CoE Articles

Young researcher takes interest in biotechnology into food safety research

Published , by Mologadi Makwela

With funding from the Centre of Excellence in Food Security, Thabang Msimango is one of the young women conducting cutting-edge research into food safety.

Like many young black people her age, Thabang Msimango is the first in her family to go to university.

Inspired by her mother, an early childhood development (ECD) practitioner who had slowly earned her formal credentials, Thabang had initially imagined becoming a doctor. She wasn’t too heartbroken when that didn’t pan out, however. As early as the first year of her studies at the University of Pretoria (UP), she had found her true calling. “I quickly grew to love the biological sciences, especially the genetics parts – I realised that you could do and become so many things with biotechnology,” she says.

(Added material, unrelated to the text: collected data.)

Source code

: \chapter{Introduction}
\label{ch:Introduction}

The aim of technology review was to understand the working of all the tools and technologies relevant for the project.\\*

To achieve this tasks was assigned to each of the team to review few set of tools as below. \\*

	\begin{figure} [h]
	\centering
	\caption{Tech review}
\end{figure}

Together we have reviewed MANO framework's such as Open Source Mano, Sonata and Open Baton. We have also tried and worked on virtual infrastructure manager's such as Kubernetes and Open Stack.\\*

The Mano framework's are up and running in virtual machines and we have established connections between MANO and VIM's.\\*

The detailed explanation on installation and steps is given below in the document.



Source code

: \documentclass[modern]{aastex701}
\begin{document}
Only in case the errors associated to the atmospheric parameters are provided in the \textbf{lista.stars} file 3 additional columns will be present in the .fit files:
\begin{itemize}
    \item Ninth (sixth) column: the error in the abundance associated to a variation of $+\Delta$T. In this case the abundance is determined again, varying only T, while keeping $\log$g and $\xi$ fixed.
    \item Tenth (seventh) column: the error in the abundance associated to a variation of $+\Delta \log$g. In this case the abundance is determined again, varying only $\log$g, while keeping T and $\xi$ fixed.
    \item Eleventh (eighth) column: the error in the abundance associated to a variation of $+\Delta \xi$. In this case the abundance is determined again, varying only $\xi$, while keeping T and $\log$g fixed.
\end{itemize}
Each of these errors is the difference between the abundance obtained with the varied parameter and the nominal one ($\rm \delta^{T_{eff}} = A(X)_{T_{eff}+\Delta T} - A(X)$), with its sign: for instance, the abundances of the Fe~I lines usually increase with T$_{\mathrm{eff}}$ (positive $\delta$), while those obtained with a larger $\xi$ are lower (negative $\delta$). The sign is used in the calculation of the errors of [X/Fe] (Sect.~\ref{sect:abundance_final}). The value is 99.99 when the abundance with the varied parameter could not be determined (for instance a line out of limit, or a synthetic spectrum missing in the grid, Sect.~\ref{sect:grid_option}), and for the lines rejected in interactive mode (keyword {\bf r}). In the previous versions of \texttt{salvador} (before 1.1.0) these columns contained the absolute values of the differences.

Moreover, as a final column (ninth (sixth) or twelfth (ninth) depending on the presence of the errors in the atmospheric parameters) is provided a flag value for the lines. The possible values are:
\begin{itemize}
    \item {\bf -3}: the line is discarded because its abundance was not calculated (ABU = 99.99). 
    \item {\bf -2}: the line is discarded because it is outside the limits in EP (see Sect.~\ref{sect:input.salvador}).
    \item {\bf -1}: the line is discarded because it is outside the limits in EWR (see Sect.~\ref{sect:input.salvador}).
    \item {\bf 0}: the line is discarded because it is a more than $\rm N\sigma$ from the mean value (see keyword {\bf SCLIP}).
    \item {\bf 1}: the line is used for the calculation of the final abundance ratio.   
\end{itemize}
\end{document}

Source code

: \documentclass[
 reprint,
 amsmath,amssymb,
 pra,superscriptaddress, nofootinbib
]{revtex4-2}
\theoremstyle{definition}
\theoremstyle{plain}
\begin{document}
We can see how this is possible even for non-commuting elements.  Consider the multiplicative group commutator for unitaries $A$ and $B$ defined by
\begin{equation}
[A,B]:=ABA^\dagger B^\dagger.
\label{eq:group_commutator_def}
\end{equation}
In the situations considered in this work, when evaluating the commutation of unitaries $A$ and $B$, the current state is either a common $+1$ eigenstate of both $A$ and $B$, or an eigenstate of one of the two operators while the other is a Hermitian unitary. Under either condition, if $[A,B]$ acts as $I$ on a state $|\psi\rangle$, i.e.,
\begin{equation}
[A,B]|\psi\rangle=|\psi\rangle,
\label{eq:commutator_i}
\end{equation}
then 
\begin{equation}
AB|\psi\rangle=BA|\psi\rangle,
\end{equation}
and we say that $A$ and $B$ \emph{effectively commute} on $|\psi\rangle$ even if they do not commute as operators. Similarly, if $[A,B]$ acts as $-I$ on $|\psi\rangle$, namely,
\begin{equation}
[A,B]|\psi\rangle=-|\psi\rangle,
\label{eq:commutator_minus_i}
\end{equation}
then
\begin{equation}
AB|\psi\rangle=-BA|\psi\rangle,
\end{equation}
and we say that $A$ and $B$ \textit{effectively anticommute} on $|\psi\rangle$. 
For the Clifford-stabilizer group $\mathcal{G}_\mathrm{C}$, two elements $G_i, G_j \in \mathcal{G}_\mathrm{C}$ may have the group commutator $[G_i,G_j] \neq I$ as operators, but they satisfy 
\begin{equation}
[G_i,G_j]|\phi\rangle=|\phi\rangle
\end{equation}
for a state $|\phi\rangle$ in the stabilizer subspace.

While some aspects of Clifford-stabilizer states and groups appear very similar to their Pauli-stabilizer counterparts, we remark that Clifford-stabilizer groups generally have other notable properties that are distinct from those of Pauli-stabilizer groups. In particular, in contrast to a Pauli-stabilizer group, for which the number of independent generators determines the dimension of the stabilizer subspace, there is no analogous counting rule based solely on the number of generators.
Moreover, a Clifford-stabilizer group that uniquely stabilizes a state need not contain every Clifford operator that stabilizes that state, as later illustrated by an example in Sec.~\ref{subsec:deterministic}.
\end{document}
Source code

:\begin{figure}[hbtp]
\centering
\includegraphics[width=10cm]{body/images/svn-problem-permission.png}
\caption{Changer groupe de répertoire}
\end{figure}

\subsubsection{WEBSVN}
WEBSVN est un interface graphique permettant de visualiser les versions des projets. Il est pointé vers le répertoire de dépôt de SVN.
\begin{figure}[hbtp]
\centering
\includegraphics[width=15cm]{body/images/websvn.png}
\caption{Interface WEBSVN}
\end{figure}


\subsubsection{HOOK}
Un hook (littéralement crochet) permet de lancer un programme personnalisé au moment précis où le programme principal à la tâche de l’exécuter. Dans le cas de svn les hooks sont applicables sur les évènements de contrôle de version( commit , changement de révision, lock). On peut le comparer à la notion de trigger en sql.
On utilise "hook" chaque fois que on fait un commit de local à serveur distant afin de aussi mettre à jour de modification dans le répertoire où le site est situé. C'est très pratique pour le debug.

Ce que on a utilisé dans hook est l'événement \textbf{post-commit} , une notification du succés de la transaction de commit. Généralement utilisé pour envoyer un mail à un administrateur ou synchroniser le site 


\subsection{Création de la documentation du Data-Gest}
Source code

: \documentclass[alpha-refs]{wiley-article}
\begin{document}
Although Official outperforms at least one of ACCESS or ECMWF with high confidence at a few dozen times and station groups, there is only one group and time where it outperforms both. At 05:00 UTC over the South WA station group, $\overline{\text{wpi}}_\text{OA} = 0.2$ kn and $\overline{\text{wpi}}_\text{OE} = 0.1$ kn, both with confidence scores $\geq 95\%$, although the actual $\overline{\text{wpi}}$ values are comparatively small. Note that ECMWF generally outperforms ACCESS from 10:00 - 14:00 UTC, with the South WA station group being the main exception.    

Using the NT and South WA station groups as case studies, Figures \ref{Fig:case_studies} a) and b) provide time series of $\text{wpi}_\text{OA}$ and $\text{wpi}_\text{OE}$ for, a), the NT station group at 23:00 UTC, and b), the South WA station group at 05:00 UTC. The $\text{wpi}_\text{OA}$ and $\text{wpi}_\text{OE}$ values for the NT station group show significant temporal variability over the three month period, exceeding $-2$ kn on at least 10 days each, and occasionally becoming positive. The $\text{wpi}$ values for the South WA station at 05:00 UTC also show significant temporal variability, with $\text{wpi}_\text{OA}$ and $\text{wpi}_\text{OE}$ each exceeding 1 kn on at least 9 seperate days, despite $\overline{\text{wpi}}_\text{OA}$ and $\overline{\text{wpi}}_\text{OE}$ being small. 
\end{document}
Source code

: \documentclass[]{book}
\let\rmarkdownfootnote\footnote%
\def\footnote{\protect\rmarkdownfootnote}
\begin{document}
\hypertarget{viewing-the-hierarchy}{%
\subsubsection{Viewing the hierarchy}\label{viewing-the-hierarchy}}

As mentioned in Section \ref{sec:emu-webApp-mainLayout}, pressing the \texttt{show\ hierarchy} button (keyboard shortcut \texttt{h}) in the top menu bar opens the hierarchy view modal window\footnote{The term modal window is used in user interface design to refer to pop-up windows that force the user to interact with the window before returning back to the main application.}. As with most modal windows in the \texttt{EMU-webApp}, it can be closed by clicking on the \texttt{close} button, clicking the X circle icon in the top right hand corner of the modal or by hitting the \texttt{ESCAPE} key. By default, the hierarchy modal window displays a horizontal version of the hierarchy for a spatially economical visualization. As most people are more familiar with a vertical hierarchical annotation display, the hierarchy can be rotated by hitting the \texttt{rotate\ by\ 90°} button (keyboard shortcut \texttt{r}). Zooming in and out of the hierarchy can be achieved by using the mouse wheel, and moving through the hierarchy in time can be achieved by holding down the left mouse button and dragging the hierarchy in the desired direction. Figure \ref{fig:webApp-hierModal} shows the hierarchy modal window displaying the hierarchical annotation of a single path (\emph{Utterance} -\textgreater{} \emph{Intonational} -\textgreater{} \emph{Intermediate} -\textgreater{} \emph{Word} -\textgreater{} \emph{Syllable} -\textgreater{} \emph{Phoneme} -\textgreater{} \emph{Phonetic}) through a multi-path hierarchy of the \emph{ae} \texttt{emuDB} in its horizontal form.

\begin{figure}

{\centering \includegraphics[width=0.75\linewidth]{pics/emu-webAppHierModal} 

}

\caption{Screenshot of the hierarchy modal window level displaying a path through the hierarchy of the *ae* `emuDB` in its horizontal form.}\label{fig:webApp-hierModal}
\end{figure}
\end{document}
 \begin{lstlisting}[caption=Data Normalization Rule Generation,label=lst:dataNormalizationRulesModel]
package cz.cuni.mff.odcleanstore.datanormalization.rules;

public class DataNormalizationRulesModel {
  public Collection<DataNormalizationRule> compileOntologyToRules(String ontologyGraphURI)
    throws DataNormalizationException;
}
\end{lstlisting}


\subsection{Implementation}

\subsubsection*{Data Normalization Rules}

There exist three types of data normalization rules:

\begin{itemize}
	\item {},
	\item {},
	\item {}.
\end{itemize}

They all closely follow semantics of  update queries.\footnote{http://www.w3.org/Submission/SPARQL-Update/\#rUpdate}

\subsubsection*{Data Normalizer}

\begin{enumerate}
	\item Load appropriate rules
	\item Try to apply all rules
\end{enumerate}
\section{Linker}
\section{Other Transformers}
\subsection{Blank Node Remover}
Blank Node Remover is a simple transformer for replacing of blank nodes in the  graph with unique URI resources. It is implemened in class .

Thabang Msimango has found her calling in the food safety research labs at the University of Pretoria.

Now a master’s student with the food safety group – led by Professor Lise Korsten in UP’s Department of Plant and Soil Sciences – Thabang is looking at the prevalence and characteristics of foodborne pathogens in food served to learners in the National School Nutrition Programme (NSNP), which provides meals to over 9.2 million learners in South Africa. But occasional media reports about suspected food poisoning have raised concerns about food safety practices in the production, distribution and preparation of those meals.

Thabang is working with samples of fresh produce – including spinach, carrots, tomatoes and apples – collected from a dozen NSNP schools in Gauteng and Mpumalanga. Early findings suggest that the levels of certain foodborne bacteria in fresh produce consumed at the schools regularly exceed the limits prescribed by the Department of Health’s microbiological quality guidelines.

Predictably, Thabang’s research has coloured the way she now relates to food.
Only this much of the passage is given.